What's an asset?

An asset is an object in persistent storage that captures some understanding of the world. If you have an existing data pipeline, you’re likely already creating assets. For example, your pipeline might incorporate objects like:

A database table or view, such as those in a Google BigQuery data warehouse
A file, such as a file in your local machine or blob storage like Amazon S3
A machine learning model
An asset from an integration, like a dbt model or a Fivetran connector

Assets aren’t limited to just the objects listed above - these are just some common examples.

Anatomy of an asset

To create an asset, you write code that describes an asset that you want to exist, along with any other assets that the asset is derived from, and a function that computes the contents of the asset.

Specifically, an asset includes:

An @asset decorator. This tells Dagster that the function produces an asset.
An asset key that uniquely identifies the asset in Dagster. By default, this is the function name. However, asset keys can have prefixes, much like how files are in folders or database tables are in schemas.
A set of upstream asset dependencies, referenced using their asset keys. We’ll talk about this more in the next lesson, which focuses on asset dependencies.
A Python function that defines how the asset is computed.

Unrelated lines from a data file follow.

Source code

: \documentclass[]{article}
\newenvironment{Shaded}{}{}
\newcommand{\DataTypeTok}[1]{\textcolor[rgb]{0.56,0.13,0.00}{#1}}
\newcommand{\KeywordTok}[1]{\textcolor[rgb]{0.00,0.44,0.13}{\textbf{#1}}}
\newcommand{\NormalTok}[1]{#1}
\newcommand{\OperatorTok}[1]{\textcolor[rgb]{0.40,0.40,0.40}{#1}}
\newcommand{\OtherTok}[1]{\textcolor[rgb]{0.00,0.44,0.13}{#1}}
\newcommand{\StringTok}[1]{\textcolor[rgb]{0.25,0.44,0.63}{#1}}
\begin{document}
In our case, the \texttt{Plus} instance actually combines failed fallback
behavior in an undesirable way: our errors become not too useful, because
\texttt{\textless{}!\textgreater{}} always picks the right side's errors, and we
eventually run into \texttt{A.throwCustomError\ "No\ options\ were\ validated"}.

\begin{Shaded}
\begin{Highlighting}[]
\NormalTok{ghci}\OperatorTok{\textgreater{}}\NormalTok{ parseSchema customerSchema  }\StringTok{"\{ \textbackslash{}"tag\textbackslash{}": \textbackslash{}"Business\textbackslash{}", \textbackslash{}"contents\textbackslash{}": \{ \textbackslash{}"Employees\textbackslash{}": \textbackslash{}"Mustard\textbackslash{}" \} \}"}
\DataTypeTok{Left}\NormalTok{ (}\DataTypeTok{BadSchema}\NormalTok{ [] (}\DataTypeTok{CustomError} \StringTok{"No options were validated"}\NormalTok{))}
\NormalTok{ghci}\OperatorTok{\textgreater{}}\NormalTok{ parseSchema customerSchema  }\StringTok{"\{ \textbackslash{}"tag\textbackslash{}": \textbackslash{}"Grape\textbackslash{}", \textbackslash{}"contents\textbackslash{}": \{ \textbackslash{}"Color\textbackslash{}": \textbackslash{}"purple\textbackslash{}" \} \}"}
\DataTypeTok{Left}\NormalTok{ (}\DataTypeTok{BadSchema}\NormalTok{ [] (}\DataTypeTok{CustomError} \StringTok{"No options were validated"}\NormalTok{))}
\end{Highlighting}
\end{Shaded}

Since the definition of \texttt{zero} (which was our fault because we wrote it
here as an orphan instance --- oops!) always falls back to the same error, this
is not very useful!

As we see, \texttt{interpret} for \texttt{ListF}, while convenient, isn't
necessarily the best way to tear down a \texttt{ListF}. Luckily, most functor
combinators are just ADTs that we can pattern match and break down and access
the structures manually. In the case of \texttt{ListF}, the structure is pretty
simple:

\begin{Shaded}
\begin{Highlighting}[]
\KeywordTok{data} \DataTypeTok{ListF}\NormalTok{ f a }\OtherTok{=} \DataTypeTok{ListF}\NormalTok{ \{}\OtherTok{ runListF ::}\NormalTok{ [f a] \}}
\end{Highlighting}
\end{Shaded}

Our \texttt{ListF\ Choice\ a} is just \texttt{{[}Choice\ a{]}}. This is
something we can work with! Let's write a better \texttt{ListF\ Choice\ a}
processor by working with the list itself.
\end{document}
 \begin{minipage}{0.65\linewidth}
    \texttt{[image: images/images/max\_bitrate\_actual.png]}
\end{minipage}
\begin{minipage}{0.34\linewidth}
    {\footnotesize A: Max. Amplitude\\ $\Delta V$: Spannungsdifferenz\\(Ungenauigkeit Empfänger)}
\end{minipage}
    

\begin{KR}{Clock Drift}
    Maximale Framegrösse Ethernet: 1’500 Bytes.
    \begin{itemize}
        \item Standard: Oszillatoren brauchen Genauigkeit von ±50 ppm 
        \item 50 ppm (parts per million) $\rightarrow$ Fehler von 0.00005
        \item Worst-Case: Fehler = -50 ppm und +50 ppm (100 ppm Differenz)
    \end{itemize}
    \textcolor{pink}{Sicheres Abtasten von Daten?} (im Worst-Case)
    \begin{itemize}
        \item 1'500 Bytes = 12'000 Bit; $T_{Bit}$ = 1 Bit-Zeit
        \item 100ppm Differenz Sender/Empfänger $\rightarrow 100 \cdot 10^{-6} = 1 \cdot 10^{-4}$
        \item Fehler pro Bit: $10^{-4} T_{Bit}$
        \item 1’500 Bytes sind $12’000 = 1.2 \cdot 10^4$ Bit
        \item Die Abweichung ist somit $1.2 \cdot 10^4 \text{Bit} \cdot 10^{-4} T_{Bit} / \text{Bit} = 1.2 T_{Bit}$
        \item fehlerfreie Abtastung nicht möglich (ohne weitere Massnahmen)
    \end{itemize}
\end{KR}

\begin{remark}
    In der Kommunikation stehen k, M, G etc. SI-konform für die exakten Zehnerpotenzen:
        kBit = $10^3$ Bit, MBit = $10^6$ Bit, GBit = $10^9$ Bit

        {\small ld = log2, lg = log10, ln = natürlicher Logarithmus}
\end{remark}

Let’s look at our cookie example to demonstrate. The following code creates a cookie_dough asset, which depends on the upstream dry_ingredients and wet_ingredients assets:

@asset
def cookie_dough(dry_ingredients, wet_ingredients):
    return dry_ingredients + wet_ingredients

When naming assets, it’s best practice to use a noun, specifically a descriptor of what is produced, and not the steps required to produce it.

For example, the example asset combines the dry_ingredients and wet_ingredients assets to create cookie dough. We named it cookie_dough because that’s what the asset produces, whereas a name like combine_ingredients focuses on an action and not the end result.